* [THE PROBLEM] Output the data that follows, keeping every line identical.

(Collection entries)
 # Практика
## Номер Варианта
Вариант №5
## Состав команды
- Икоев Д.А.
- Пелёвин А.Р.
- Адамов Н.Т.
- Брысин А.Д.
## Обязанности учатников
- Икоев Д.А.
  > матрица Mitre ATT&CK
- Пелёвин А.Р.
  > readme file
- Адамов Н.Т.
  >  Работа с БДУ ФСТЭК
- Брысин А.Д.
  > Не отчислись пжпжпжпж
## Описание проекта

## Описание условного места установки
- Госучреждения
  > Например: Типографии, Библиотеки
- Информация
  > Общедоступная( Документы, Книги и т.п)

* [ANSWER SPACE]
 # Практика
## Номер Варианта
Вариант №5
## Состав команды
- Икоев Д.А.
- Пелёвин А.Р.
- Адамов Н.Т.
- Брысин А.Д.
## Обязанности учатников
- Икоев Д.А.
  > матрица Mitre ATT&CK
- Пелёвин А.Р.
  > readme file
- Адамов Н.Т.
  >  Работа с БДУ ФСТЭК
- Брысин А.Д.
  > Не отчислись пжпжпжпж
## Описание проекта

## Описание условного места установки
- Госучреждения
  > Например: Типографии, Библиотеки
- Информация
  > Общедоступная( Документы, Книги и т.п)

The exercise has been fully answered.